#everynamecounts starts a new round in 2022: To mark International Holocaust Remembrance Day on January 27, we are calling on volunteers everywhere to join our crowdsourcing initiative. Together we want to index 20,000 documents in 48 hours for the world’s largest online archive on the victims of Nazi persecution. Find out everything you need to know to take part in the challenge!

With #everynamecounts, anyone can take a stand for remembrance. The crowdsourcing initiative is building a digital monument to the victims of Nazi persecution. We aim to make all of our information available in our online archive by 2025. More than 22,000 registered volunteers have already indexed over 5.1 million documents from their homes.


It’s easy to join in!

To help our digital memorial grow even faster, we are issuing a challenge for International Holocaust Remembrance Day on January 27: From 6 p.m. on January 26 to 6 p.m. on January 28, we want to index 20,000 documents on victims of Nazi persecution so we can tell a part of their personal story. It’s easy to join in, and you don’t need any prior experience. Our Deputy Head of Archives Giora Zwilling explains how it works in this video:



The documents

The documents we want to index during our Holocaust Remembrance Day challenge come from one of our partners, the Yad Vashem World Holocaust Remembrance Center. These documents are part of what’s known as the Central Location Index (CLI), a collection of data created by various aid organizations starting in May 1944. The entire collection comprises 1,200,000 cards and 250,000 documents, none of which have been digitally indexed.

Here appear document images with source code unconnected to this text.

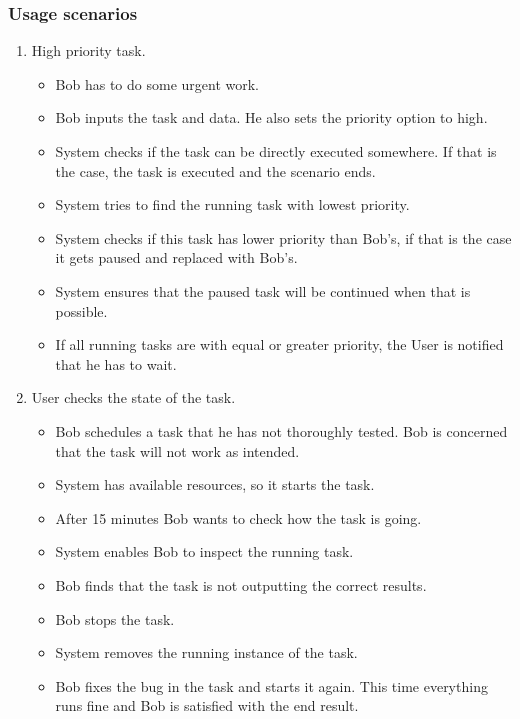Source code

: \subsubsection{Usage scenarios}
\begin{enumerate}
  \item High priority task.
  \begin{itemize}
    \item Bob has to do some urgent work.
    \item Bob inputs the task and data. He also sets the priority option to high.
    \item System checks if the task can be directly executed somewhere.
    If that is the case, the task is executed and the scenario ends.
    \item System tries to find the running task with lowest priority.
    \item System checks if this task has lower priority than Bob's, if that is the case it gets paused and replaced with Bob's.
    \item System ensures that the paused task will be continued when that is possible.
    \item If all running tasks are with equal or greater priority, the User is notified that he has to wait.
  \end{itemize}
  \item User checks the state of the task.
  \begin{itemize}
    \item Bob schedules a task that he has not thoroughly tested.
    Bob is concerned that the task will not work as intended.
    \item System has available resources, so it starts the task.
    \item After 15 minutes Bob wants to check how the task is going.
    \item System enables Bob to inspect the running task.
    \item Bob finds that the task is not outputting the correct results.
    \item Bob stops the task.
    \item System removes the running instance of the task.
    \item Bob fixes the bug in the task and starts it again.
    This time everything runs fine and Bob is satisfied with the end result.
  \end{itemize}
\end{enumerate}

Cooperation with Yad Vashem

Yad Vashem is making the collection available to the #everynamecounts project so the digital memorial to victims of the Nazis can continue to grow. The digitized data will be accessible in both the online archive of the Arolsen Archives and the Yad Vashem database. The CLI was an umbrella organization based in New York which coordinated the search for Jewish and non-Jewish family members between 1944 and 1949. Diverse groups – mostly American, but also international – joined together under this organization to centralize their search efforts. The new organization thus quickly led the way in the search for relatives.

In our first indexing challenge in 2022, we will transcribe basic information about missing persons from the CLI cards, such as their names, dates and places of birth, and professions. The cards also include the last known address of the missing individuals, the name of the person who submitted the original search inquiry, and where surviving relatives might be found.